Given records:
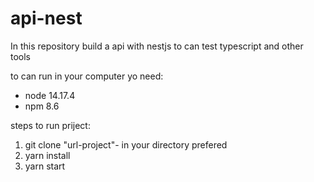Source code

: # api-nest
In this repository build a api with nestjs to can test typescript and other tools

to can run in your computer yo need:
- node 14.17.4
- npm 8.6

steps to run priject:
1. git clone "url-project"- in your directory prefered
2. yarn install
3. yarn start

Problem requirements:
All of the material above needs to be restated exactly, with no pictures.

Response to this task:
Source code

: # api-nest
In this repository build a api with nestjs to can test typescript and other tools

to can run in your computer yo need:
- node 14.17.4
- npm 8.6

steps to run priject:
1. git clone "url-project"- in your directory prefered
2. yarn install
3. yarn start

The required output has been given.